Please copy the material under this line exactly, keeping every line.

'''

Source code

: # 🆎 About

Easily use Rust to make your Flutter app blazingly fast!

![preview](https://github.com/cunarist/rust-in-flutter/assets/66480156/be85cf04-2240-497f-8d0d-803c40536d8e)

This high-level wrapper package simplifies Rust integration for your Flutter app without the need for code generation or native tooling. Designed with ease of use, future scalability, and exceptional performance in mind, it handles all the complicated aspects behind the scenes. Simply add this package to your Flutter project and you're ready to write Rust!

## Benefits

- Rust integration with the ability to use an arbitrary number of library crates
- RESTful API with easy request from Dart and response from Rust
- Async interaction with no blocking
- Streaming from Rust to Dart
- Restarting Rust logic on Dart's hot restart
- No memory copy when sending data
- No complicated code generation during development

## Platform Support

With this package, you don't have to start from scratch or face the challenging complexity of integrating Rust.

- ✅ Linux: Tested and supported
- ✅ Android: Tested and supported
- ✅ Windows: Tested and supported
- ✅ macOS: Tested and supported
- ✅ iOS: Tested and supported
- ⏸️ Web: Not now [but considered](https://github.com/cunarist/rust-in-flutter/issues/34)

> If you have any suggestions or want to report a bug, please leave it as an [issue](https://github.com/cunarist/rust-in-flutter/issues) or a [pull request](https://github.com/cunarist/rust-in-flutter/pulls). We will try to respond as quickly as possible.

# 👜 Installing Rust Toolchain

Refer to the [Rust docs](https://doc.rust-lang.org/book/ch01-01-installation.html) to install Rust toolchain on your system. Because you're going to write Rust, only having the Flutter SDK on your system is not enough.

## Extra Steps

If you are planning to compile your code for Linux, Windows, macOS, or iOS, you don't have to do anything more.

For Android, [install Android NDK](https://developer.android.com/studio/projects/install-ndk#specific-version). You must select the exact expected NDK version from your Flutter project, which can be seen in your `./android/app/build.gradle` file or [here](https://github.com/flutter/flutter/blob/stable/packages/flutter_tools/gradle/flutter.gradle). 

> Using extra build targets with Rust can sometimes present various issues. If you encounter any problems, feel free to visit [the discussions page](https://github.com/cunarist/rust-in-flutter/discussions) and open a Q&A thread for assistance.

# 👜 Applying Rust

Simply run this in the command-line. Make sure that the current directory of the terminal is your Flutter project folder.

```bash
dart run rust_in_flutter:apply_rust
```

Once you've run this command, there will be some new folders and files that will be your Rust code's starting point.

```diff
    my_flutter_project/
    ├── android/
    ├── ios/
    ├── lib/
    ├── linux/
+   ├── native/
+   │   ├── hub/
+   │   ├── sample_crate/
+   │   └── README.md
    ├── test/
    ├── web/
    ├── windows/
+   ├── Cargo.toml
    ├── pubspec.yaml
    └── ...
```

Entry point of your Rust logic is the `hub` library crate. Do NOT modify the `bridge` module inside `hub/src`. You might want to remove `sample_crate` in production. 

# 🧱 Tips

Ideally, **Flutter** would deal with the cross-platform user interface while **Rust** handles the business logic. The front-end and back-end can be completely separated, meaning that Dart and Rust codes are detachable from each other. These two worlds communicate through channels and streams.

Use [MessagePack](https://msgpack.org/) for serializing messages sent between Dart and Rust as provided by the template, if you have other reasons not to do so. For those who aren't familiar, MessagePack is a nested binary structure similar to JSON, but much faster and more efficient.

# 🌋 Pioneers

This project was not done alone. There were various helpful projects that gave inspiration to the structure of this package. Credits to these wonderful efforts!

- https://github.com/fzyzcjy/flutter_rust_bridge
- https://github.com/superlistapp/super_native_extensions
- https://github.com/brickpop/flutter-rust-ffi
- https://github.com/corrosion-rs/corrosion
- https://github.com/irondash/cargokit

'''

_FINISHED TASK:_
Source code

: # 🆎 About

Easily use Rust to make your Flutter app blazingly fast!

![preview](https://github.com/cunarist/rust-in-flutter/assets/66480156/be85cf04-2240-497f-8d0d-803c40536d8e)

This high-level wrapper package simplifies Rust integration for your Flutter app without the need for code generation or native tooling. Designed with ease of use, future scalability, and exceptional performance in mind, it handles all the complicated aspects behind the scenes. Simply add this package to your Flutter project and you're ready to write Rust!

## Benefits

- Rust integration with the ability to use an arbitrary number of library crates
- RESTful API with easy request from Dart and response from Rust
- Async interaction with no blocking
- Streaming from Rust to Dart
- Restarting Rust logic on Dart's hot restart
- No memory copy when sending data
- No complicated code generation during development

## Platform Support

With this package, you don't have to start from scratch or face the challenging complexity of integrating Rust.

- ✅ Linux: Tested and supported
- ✅ Android: Tested and supported
- ✅ Windows: Tested and supported
- ✅ macOS: Tested and supported
- ✅ iOS: Tested and supported
- ⏸️ Web: Not now [but considered](https://github.com/cunarist/rust-in-flutter/issues/34)

> If you have any suggestions or want to report a bug, please leave it as an [issue](https://github.com/cunarist/rust-in-flutter/issues) or a [pull request](https://github.com/cunarist/rust-in-flutter/pulls). We will try to respond as quickly as possible.

# 👜 Installing Rust Toolchain

Refer to the [Rust docs](https://doc.rust-lang.org/book/ch01-01-installation.html) to install Rust toolchain on your system. Because you're going to write Rust, only having the Flutter SDK on your system is not enough.

## Extra Steps

If you are planning to compile your code for Linux, Windows, macOS, or iOS, you don't have to do anything more.

For Android, [install Android NDK](https://developer.android.com/studio/projects/install-ndk#specific-version). You must select the exact expected NDK version from your Flutter project, which can be seen in your `./android/app/build.gradle` file or [here](https://github.com/flutter/flutter/blob/stable/packages/flutter_tools/gradle/flutter.gradle). 

> Using extra build targets with Rust can sometimes present various issues. If you encounter any problems, feel free to visit [the discussions page](https://github.com/cunarist/rust-in-flutter/discussions) and open a Q&A thread for assistance.

# 👜 Applying Rust

Simply run this in the command-line. Make sure that the current directory of the terminal is your Flutter project folder.

```bash
dart run rust_in_flutter:apply_rust
```

Once you've run this command, there will be some new folders and files that will be your Rust code's starting point.

```diff
    my_flutter_project/
    ├── android/
    ├── ios/
    ├── lib/
    ├── linux/
+   ├── native/
+   │   ├── hub/
+   │   ├── sample_crate/
+   │   └── README.md
    ├── test/
    ├── web/
    ├── windows/
+   ├── Cargo.toml
    ├── pubspec.yaml
    └── ...
```

Entry point of your Rust logic is the `hub` library crate. Do NOT modify the `bridge` module inside `hub/src`. You might want to remove `sample_crate` in production. 

# 🧱 Tips

Ideally, **Flutter** would deal with the cross-platform user interface while **Rust** handles the business logic. The front-end and back-end can be completely separated, meaning that Dart and Rust codes are detachable from each other. These two worlds communicate through channels and streams.

Use [MessagePack](https://msgpack.org/) for serializing messages sent between Dart and Rust as provided by the template, if you have other reasons not to do so. For those who aren't familiar, MessagePack is a nested binary structure similar to JSON, but much faster and more efficient.

# 🌋 Pioneers

This project was not done alone. There were various helpful projects that gave inspiration to the structure of this package. Credits to these wonderful efforts!

- https://github.com/fzyzcjy/flutter_rust_bridge
- https://github.com/superlistapp/super_native_extensions
- https://github.com/brickpop/flutter-rust-ffi
- https://github.com/corrosion-rs/corrosion
- https://github.com/irondash/cargokit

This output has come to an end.